Maintenant la droite doit réussir le rassemblement

Le gagnant et le perdant se sont serrés la main, peu avant 22h, au siège de la Haute autorité de la primaire de la droite. Symbole d’un rassemblement, prémisse à l'unité, que la droite espère réussir avant d'aborder la présidentielle en mai prochain.

Les deux candidats ont donné le signe que la droite attendait
Les deux candidats ont donné le signe que la droite attendait © Radio France

Pour le président par intérim de Les Républicains, Laurent Wauquiez, malgré les "moments de tension" qui ont pu émailler l'entre-deux-tours, Il faut maintenant "réussir l'unité". Pour cela "Il faudra faire des gestes : à l'égard de son adversaire du second tour et à l'égard des électeurs qui ont soutenu Nicolas Sarkozy."

L'ancien président et candidat malheureux qui a publié, dès 20h45, un message appelant au rassemblement.

La droite et le centre sont-elles vraiment rassemblées ?
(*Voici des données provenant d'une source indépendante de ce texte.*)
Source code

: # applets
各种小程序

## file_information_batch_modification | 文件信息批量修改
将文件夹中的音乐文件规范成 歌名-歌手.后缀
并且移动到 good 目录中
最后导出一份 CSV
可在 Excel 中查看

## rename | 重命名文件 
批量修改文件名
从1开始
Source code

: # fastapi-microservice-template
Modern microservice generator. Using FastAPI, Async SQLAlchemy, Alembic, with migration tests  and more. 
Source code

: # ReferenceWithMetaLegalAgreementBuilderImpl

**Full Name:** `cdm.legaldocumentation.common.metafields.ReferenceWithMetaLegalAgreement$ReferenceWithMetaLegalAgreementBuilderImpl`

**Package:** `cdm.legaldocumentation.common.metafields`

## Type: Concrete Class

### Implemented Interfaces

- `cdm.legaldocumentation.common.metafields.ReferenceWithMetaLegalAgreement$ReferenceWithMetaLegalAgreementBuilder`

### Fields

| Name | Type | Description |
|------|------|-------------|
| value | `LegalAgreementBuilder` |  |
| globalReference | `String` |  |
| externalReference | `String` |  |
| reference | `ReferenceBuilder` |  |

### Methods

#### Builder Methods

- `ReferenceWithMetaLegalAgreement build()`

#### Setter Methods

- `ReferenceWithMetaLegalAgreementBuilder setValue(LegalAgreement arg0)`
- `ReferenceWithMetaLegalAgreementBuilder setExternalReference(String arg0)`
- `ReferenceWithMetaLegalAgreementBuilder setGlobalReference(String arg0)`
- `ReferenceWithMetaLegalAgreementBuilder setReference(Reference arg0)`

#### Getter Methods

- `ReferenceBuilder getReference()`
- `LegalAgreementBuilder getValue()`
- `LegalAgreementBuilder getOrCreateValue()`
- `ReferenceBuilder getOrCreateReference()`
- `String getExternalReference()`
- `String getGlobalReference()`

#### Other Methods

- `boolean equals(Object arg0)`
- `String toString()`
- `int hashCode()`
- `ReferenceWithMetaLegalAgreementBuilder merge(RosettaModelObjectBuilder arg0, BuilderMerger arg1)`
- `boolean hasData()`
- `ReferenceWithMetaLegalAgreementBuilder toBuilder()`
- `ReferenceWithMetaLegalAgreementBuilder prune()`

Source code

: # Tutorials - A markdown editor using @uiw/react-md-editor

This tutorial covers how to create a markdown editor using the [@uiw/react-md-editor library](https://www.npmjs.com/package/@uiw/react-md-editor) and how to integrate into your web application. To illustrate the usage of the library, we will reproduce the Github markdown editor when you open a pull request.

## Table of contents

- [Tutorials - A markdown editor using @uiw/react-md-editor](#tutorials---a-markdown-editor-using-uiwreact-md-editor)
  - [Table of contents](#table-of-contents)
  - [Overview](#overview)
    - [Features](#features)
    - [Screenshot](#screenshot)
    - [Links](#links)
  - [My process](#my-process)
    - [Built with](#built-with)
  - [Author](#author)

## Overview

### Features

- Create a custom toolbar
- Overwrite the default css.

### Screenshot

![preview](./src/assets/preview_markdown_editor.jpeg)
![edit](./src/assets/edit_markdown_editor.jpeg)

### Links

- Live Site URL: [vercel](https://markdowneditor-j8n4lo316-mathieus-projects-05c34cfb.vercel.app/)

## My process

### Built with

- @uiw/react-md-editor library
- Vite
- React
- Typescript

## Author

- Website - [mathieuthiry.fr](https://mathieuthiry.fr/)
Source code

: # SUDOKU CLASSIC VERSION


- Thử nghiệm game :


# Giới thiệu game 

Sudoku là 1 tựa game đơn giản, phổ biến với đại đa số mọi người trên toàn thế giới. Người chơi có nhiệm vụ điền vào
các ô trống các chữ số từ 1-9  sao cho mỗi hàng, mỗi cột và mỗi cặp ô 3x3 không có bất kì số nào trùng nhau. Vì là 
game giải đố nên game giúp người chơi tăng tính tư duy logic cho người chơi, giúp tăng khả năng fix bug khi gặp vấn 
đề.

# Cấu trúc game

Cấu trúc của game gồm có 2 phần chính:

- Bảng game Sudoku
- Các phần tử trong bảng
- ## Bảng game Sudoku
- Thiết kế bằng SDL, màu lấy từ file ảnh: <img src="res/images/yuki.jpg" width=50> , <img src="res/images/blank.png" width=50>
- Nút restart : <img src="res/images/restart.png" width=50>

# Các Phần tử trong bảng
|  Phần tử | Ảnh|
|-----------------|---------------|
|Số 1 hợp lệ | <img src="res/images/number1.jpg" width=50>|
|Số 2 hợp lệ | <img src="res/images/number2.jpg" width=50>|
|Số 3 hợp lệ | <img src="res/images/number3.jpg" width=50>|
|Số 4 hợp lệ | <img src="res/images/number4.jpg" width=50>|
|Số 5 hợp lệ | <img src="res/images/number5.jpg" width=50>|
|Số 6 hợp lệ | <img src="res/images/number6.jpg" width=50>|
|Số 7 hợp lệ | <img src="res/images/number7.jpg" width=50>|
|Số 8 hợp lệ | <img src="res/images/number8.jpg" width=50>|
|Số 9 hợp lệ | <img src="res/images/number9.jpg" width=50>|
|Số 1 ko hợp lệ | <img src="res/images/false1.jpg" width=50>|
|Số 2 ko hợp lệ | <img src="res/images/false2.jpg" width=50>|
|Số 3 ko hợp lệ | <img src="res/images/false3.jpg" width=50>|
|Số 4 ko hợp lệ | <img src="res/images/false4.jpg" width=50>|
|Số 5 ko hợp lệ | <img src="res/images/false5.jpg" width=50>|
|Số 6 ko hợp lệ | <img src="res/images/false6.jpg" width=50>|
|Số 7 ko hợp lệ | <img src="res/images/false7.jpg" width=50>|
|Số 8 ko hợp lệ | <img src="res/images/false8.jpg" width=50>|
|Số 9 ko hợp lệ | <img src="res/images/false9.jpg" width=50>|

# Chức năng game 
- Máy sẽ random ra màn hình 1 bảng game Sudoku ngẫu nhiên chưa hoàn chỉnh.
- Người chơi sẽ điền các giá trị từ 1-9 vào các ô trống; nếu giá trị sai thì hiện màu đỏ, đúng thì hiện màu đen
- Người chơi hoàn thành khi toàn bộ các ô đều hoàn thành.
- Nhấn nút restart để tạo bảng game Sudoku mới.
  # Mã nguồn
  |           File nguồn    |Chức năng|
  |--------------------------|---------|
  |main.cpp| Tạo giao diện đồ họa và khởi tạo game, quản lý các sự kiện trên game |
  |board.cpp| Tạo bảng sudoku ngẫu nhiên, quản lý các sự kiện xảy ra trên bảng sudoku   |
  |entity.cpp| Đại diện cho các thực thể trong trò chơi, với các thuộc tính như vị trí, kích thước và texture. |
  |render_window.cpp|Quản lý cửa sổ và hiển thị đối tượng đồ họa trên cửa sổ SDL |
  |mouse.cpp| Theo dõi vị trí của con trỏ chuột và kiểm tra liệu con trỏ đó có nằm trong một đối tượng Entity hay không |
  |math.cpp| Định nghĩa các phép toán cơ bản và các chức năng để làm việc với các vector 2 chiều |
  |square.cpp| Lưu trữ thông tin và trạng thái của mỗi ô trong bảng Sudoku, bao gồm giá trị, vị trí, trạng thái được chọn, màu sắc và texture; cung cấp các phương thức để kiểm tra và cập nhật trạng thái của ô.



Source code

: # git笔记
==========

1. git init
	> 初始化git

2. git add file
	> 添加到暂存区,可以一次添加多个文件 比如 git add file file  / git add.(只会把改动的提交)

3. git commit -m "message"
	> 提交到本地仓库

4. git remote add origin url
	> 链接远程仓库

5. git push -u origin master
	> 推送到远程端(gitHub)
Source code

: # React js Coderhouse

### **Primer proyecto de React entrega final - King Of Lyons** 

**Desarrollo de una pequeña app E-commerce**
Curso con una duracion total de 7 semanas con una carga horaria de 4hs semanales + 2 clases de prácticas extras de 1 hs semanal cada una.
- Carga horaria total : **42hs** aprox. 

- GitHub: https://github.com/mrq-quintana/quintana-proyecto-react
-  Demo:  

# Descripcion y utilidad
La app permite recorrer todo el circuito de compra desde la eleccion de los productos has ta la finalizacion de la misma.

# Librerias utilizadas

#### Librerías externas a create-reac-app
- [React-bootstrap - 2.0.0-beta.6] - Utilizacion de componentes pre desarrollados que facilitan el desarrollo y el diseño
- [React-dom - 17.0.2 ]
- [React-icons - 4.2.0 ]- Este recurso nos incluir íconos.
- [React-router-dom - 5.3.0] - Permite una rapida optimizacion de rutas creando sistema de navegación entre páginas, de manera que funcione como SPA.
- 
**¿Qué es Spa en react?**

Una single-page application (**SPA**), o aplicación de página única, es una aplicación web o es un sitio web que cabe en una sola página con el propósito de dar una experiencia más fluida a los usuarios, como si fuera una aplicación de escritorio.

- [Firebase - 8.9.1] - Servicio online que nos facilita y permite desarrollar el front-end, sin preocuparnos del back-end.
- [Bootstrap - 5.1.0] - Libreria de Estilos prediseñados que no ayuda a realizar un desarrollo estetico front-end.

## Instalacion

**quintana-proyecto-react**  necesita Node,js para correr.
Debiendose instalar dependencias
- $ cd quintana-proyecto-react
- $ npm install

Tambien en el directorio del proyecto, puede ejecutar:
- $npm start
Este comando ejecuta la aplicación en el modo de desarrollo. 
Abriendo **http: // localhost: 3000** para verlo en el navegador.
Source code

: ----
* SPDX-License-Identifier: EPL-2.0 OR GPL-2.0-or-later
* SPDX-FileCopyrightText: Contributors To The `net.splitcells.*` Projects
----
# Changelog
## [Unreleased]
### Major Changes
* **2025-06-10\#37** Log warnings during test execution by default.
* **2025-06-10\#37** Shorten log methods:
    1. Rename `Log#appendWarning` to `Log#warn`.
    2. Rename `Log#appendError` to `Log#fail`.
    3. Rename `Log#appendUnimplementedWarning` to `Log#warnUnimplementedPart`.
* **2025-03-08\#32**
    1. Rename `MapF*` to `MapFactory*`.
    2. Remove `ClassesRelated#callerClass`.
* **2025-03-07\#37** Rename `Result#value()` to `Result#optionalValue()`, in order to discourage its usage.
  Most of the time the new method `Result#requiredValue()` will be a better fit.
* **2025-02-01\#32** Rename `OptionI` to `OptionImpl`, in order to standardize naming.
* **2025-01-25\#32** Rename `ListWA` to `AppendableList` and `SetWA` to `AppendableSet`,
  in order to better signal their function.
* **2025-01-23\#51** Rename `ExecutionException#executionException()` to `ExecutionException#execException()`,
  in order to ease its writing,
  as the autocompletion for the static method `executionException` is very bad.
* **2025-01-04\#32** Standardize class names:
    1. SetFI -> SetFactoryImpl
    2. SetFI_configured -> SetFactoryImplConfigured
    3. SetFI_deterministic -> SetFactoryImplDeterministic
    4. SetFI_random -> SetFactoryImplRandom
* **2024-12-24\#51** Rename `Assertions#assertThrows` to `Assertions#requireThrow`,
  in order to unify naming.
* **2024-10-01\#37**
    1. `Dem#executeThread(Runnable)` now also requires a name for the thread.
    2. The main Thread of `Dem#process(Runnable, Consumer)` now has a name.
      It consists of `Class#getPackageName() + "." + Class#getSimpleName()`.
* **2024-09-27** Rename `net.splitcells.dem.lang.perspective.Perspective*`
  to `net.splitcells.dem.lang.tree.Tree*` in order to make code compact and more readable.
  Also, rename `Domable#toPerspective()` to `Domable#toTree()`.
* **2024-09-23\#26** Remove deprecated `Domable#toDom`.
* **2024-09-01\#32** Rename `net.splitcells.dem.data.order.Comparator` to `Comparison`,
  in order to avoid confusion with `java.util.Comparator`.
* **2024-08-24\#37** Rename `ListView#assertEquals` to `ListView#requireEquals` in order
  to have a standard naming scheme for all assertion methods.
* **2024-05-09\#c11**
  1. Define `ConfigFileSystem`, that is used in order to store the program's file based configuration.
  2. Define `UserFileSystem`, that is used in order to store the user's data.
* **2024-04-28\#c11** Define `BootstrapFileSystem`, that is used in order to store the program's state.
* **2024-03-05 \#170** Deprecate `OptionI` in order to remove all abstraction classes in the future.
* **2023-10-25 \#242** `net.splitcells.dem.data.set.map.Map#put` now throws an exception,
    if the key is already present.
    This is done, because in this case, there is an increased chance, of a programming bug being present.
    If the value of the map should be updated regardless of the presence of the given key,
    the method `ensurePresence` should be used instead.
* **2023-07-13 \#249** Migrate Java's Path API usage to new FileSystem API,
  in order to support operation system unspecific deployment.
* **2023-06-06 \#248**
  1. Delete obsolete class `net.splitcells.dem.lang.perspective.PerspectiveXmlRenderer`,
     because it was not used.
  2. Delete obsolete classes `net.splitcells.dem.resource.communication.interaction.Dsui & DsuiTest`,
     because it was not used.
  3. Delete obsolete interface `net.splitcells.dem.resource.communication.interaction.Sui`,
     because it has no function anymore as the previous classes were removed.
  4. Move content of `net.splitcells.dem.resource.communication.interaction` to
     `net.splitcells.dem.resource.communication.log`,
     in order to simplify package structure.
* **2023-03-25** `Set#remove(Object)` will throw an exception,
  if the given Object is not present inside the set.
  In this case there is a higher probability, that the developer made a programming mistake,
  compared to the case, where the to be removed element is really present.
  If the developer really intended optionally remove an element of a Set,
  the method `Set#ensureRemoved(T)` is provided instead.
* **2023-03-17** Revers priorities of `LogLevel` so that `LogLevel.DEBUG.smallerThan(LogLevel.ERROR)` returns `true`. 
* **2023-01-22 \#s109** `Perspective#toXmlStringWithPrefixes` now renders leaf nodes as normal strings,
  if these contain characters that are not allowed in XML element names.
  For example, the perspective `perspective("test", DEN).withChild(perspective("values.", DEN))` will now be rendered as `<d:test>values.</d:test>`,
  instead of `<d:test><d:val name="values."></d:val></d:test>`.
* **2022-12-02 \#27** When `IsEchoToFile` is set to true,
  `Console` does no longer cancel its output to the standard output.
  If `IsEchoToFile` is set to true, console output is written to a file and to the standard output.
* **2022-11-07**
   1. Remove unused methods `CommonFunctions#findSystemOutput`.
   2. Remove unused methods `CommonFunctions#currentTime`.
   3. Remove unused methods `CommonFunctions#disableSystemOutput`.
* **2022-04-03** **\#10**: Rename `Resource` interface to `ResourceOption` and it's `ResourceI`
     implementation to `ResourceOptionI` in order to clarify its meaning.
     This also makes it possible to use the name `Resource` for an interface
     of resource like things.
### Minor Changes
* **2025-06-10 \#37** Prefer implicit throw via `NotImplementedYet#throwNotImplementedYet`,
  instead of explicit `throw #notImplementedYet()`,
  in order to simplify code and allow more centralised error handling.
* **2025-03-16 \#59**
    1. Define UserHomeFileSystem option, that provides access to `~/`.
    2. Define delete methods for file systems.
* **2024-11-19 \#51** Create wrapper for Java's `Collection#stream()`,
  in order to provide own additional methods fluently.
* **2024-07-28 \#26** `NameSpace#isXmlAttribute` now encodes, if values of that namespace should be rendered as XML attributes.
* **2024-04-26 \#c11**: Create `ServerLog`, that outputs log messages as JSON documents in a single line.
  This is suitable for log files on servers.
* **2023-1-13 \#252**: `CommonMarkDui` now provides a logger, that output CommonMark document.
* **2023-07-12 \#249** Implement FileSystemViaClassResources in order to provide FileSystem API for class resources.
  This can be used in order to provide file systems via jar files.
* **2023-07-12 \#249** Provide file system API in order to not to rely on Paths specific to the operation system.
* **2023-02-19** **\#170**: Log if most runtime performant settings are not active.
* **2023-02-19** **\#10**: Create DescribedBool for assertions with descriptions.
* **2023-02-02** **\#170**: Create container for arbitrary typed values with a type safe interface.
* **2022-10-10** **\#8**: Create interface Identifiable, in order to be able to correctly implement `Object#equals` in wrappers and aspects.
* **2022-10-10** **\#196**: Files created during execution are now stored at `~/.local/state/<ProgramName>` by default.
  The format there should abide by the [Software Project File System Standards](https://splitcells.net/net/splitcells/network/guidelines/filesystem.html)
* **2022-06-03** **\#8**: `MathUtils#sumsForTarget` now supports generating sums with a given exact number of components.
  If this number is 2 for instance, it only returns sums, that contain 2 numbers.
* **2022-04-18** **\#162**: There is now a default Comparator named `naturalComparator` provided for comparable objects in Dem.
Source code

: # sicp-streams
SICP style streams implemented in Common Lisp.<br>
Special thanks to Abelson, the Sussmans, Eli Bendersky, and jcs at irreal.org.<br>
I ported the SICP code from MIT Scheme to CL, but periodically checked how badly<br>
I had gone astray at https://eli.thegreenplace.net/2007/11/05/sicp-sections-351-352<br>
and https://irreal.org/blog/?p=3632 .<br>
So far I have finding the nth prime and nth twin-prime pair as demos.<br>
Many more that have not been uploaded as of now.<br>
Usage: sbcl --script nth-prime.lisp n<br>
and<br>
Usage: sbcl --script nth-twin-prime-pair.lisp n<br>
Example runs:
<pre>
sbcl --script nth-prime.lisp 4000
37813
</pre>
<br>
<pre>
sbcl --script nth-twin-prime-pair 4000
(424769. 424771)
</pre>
Cette primaire est celle de la droite, mais aussi celle du centre. Le centre c'est le MoDem et donc François Bayrou. Le maire de Pau avait prévenu que si Nicolas Sarkozy était le porte-drapeau en 2017, il serait candidat. La victoire de François Fillon contre Alain Juppé, que François Bayrou soutenait, pose question aux centristes. Le président du MoDem a émis dimanche soir, dans un communiqué, des doutes sur le projet du vainqueur, se demandant s'il est "au point d'équilibre qu'exige l'avenir de la France". Selon François Bayrou "ce programme pose en réalité de nombreuses questions aux citoyens et à notre société, qui vont apparaître dans les semaines qui viennent. Ces questions devront trouver réponse", écrit le maire de Pau, tout en rassurant, après avoir inquiété, sur ses intentions en reconnaissant qu'"au-delà du résultat de cette compétition, le rassemblement demeure la condition même de l'alternance en 2017".

Une primaire réussie et rentable

Avec plus de quatre millions de votants aux deux tours, d’ores et déjà la droite peut se féliciter d'avoir mené à bien ce moment démocratique et d’avoir mobilisé en vue de la présidentielle : le candidat bénéficiera de ce succès et de ce socle électoral considérable. Son programme aura été également validé par ce vote.

Réussite supplémentaire côté finances. Les organisateurs avaient calculé qu’avec deux millions de votants à chaque tour, les dépenses consenties pour la primaire seraient remboursées. Avec quatre millions de votants, le premier tour a donc suffi. Les bénéfices issus du second, qui devraient se monter à sept millions, seront reversés à François Fillon pour financer sa campagne pour la présidentielle, auxquels s'ajouteront cinq millions d'euros que le parti Les Républicains avait prévu de donner au candidat gagnant.